#### WHAT YOU ARE ASKED TO DO
Find how many lines of the records below contain the word "package" and write that number by itself.

Saved entries
= = =

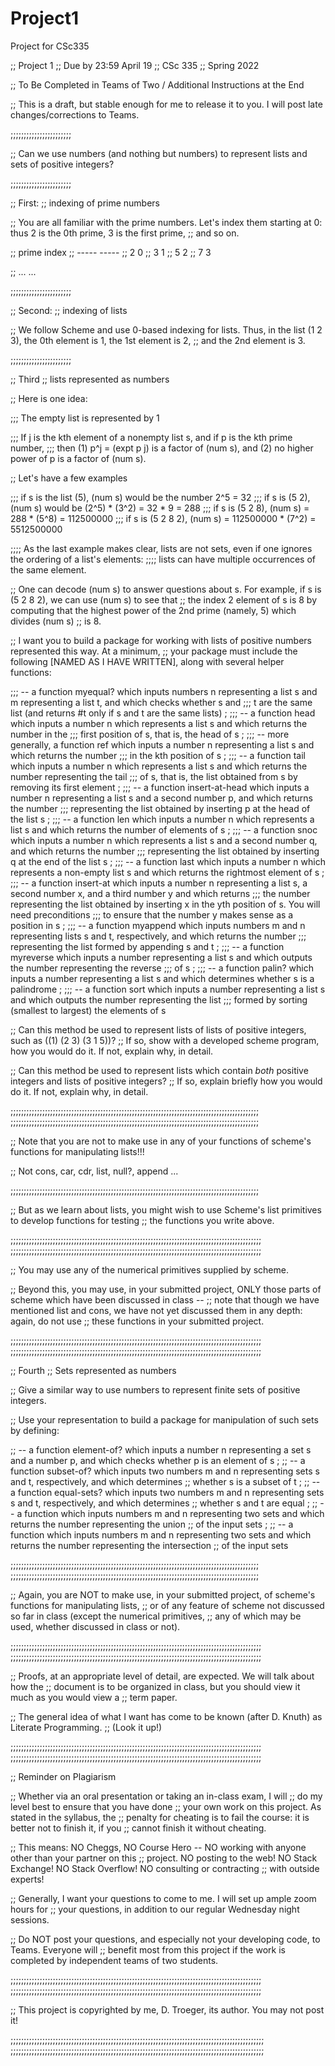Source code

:# Project1
Project for CSc335


;; Project 1
;; Due by 23:59 April 19
;; CSc 335
;; Spring 2022

;; To Be Completed in Teams of Two / Additional Instructions at the End

;; This is a draft, but stable enough for me to release it to you.  I will post late changes/corrections to Teams.

;;;;;;;;;;;;;;;;;;;;;;;

;; Can we use numbers (and nothing but numbers) to represent lists and sets of positive integers?

;;;;;;;;;;;;;;;;;;;;;;;

;; First: 
;; indexing of prime numbers

;; You are all familiar with the prime numbers.  Let's index them starting at 0: thus 2 is the 0th prime, 3 is the first prime,
;; and so on.

;;     prime     index
;;     -----     -----
;;       2         0
;;       3         1
;;       5         2
;;       7         3

;;      ...       ...


;;;;;;;;;;;;;;;;;;;;;;;

;; Second:
;; indexing of lists

;; We follow Scheme and use 0-based indexing for lists.  Thus, in the list (1 2 3), the 0th element is 1, the 1st element is 2,
;; and the 2nd element is 3.


;;;;;;;;;;;;;;;;;;;;;;;

;; Third
;; lists represented as numbers


;; Here is one idea:

;;; The empty list is represented by 1

;;; If j is the kth element of a nonempty list s, and if p is the kth prime number,
;;; then (1) p^j = (expt p j) is a factor of (num s), and (2) no higher power of p is a factor of (num s).

;; Let's have a few examples

;;; if s is the list (5), (num s) would be the number 2^5 = 32
;;; if s is (5 2), (num s) would be (2^5) * (3^2) = 32 * 9 = 288
;;; if s is (5 2 8), (num s) = 288 * (5^8) = 112500000
;;; if s is (5 2 8 2), (num s) = 112500000 * (7^2) = 5512500000

;;;; As the last example makes clear, lists are not sets, even if one ignores the ordering of a list's elements:
;;;; lists can have multiple occurrences of the same element.

;; One can decode (num s) to answer questions about s.  For example, if s is (5 2 8 2), we can use (num s) to see that
;; the index 2 element of s is 8 by computing that the highest power of the 2nd prime (namely, 5) which divides (num s)
;; is 8.  

;; I want you to build a package for working with lists of positive numbers represented this way.  At a minimum,
;; your package must include the following [NAMED AS I HAVE WRITTEN], along with several helper functions:

;;; -- a function myequal? which inputs numbers n representing a list s and m representing a list t, and which checks whether s and
;;;    t are the same list (and returns #t  only if s and t are the same lists)
;
;;; -- a function head which inputs a number n which represents a list s and which returns the number in the
;;;    first position of s, that is, the head of s
;
;;; -- more generally, a function ref which inputs a number n representing a list s and which returns the number
;;;    in the kth position of s
;
;;; -- a function tail which inputs a number n which represents a list s and which returns the number representing the tail
;;;    of s, that is, the list obtained from s by removing its first element
;
;;; -- a function insert-at-head which inputs a number n representing a list s and a second number p, and which returns the number
;;;    representing the list obtained by inserting p at the head of the list s 
;
;;; -- a function len which inputs a number n which represents a list s and which returns the number of elements of s
;
;;; -- a function snoc which inputs a number n which represents a list s and a second number q, and which returns the number
;;;    representing the list obtained by inserting q at the end of the list s
;
;;; -- a function last which inputs a number n which represents a non-empty list s and which returns the rightmost element of s
;
;;; -- a function insert-at which inputs a number n representing a list s, a second number x, and a third number y and which returns
;;;    the number representing the list obtained by inserting x in the yth position of s.  You will need preconditions
;;;    to ensure that the number y makes sense as a position in s
;
;;; -- a function myappend which inputs numbers m and n representing lists s and t, respectively, and which returns the number
;;;    representing the list formed by appending s and t
;
;;; -- a function myreverse which inputs a number representing a list s and which outputs the number representing the reverse
;;;    of s
;
;;; -- a function palin? which inputs a number representing a list s and which determines whether s is a palindrome
;
;;; -- a function sort which inputs a number representing a list s and which outputs the number representing the list
;;;    formed by sorting (smallest to largest) the elements of s




;; Can this method be used to represent lists of lists of positive integers, such as ((1) (2 3) (3 1 5))?
;; If so, show with a developed scheme program, how you would do it.  If not, explain why, in detail.


;; Can this method be used to represent lists which contain _both_ positive integers and lists of positive integers?
;; If so, explain briefly how you would do it.  If not, explain why, in detail.

;;;;;;;;;;;;;;;;;;;;;;;;;;;;;;;;;;;;;;;;;;;;;;;;;;;;;;;;;;;;;;;;;;;;;;;;;;;;;;;;;;;;;;;;;;;;;;
;;;;;;;;;;;;;;;;;;;;;;;;;;;;;;;;;;;;;;;;;;;;;;;;;;;;;;;;;;;;;;;;;;;;;;;;;;;;;;;;;;;;;;;;;;;;;;

;; Note that you are not to make use in any of your functions of scheme's functions for manipulating lists!!!

;; Not cons, car, cdr, list, null?, append ...

;;;;;;;;;;;;;;;;;;;;;;;;;;;;;;;;;;;;;;;;;;;;;;;;;;;;;;;;;;;;;;;;;;;;;;;;;;;;;;;;;;;;;;;;;;;;;;

;; But as we learn about lists, you might wish to use Scheme's list primitives to develop functions for testing
;; the functions you write above.

;;;;;;;;;;;;;;;;;;;;;;;;;;;;;;;;;;;;;;;;;;;;;;;;;;;;;;;;;;;;;;;;;;;;;;;;;;;;;;;;;;;;;;;;;;;;;;;
;;;;;;;;;;;;;;;;;;;;;;;;;;;;;;;;;;;;;;;;;;;;;;;;;;;;;;;;;;;;;;;;;;;;;;;;;;;;;;;;;;;;;;;;;;;;;;;

;; You may use any of the numerical primitives supplied by scheme.

;; Beyond this, you may use, in your submitted project, ONLY those parts of scheme which have been discussed in class --
;; note that though we have mentioned list and cons, we have not yet discussed them in any depth: again, do not use
;; these functions in your submitted project.

;;;;;;;;;;;;;;;;;;;;;;;;;;;;;;;;;;;;;;;;;;;;;;;;;;;;;;;;;;;;;;;;;;;;;;;;;;;;;;;;;;;;;;;;;;;;;;;
;;;;;;;;;;;;;;;;;;;;;;;;;;;;;;;;;;;;;;;;;;;;;;;;;;;;;;;;;;;;;;;;;;;;;;;;;;;;;;;;;;;;;;;;;;;;;;;



;; Fourth
;; Sets represented as numbers


;; Give a similar way to use numbers to represent finite sets of positive integers.    

;; Use your representation to build a package for manipulation of such sets by defining:

;; -- a function element-of? which inputs a number n representing a set s and a number p, and which checks whether p is an element of s
;
;; -- a function subset-of? which inputs two numbers m and n representing sets s and t, respectively, and which determines
;;    whether s is a subset of t
;
;; -- a function equal-sets? which inputs two numbers m and n representing sets s and t, respectively, and which determines
;;    whether s and t are equal 
;
;; -- a function which inputs numbers m and n representing two sets and which returns the number representing the union
;;    of the input sets
;
;; -- a function which inputs numbers m and n representing two sets and which returns the number representing the intersection
;;    of the input sets

;;;;;;;;;;;;;;;;;;;;;;;;;;;;;;;;;;;;;;;;;;;;;;;;;;;;;;;;;;;;;;;;;;;;;;;;;;;;;;;;;;;;;;;;;;;;;;
;;;;;;;;;;;;;;;;;;;;;;;;;;;;;;;;;;;;;;;;;;;;;;;;;;;;;;;;;;;;;;;;;;;;;;;;;;;;;;;;;;;;;;;;;;;;;;

;; Again, you are NOT to make use, in your submitted project, of scheme's functions for manipulating lists,
;; or of any feature of scheme not discussed so far in class (except the numerical primitives,
;; any of which may be used, whether discussed in class or not).

;;;;;;;;;;;;;;;;;;;;;;;;;;;;;;;;;;;;;;;;;;;;;;;;;;;;;;;;;;;;;;;;;;;;;;;;;;;;;;;;;;;;;;;;;;;;;;;
;;;;;;;;;;;;;;;;;;;;;;;;;;;;;;;;;;;;;;;;;;;;;;;;;;;;;;;;;;;;;;;;;;;;;;;;;;;;;;;;;;;;;;;;;;;;;;;

;; Proofs, at an appropriate level of detail, are expected.  We will talk about how the
;; document is to be organized in class, but you should view it much as you would view a
;; term paper.

;; The general idea of what I want has come to be known (after D. Knuth) as Literate Programming.
;; (Look it up!)

;;;;;;;;;;;;;;;;;;;;;;;;;;;;;;;;;;;;;;;;;;;;;;;;;;;;;;;;;;;;;;;;;;;;;;;;;;;;;;;;;;;;;;;;;;;;;;;
;;;;;;;;;;;;;;;;;;;;;;;;;;;;;;;;;;;;;;;;;;;;;;;;;;;;;;;;;;;;;;;;;;;;;;;;;;;;;;;;;;;;;;;;;;;;;;;

;; Reminder on Plagiarism

;; Whether via an oral presentation or taking an in-class exam, I will
;; do my level best to ensure that you have done
;; your own work on this project.  As stated in the syllabus, the
;; penalty for cheating is to fail the course: it is better not to finish it, if you
;; cannot finish it without cheating.  

;; This means: NO Cheggs, NO Course Hero -- NO working with anyone other than your partner on this
;; project.  NO posting to the web! NO Stack Exchange!  NO Stack Overflow! NO consulting or contracting
;; with outside experts!

;; Generally, I want your questions to come to me.  I will set up ample zoom hours for
;; your questions, in addition to our regular Wednesday night sessions.

;; Do NOT post your questions, and especially not your developing code, to Teams.  Everyone will
;; benefit most from this project if the work is completed by independent teams of two students.

;;;;;;;;;;;;;;;;;;;;;;;;;;;;;;;;;;;;;;;;;;;;;;;;;;;;;;;;;;;;;;;;;;;;;;;;;;;;;;;;;;;;;;;;;;;;;;;
;;;;;;;;;;;;;;;;;;;;;;;;;;;;;;;;;;;;;;;;;;;;;;;;;;;;;;;;;;;;;;;;;;;;;;;;;;;;;;;;;;;;;;;;;;;;;;;

;; This project is copyrighted by me, D. Troeger, its author.  You may not post it!

;;;;;;;;;;;;;;;;;;;;;;;;;;;;;;;;;;;;;;;;;;;;;;;;;;;;;;;;;;;;;;;;;;;;;;;;;;;;;;;;;;;;;;;;;;;;;;;;
;;;;;;;;;;;;;;;;;;;;;;;;;;;;;;;;;;;;;;;;;;;;;;;;;;;;;;;;;;;;;;;;;;;;;;;;;;;;;;;;;;;;;;;;;;;;;;;;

= = =

#### SOLVED PROBLEM
3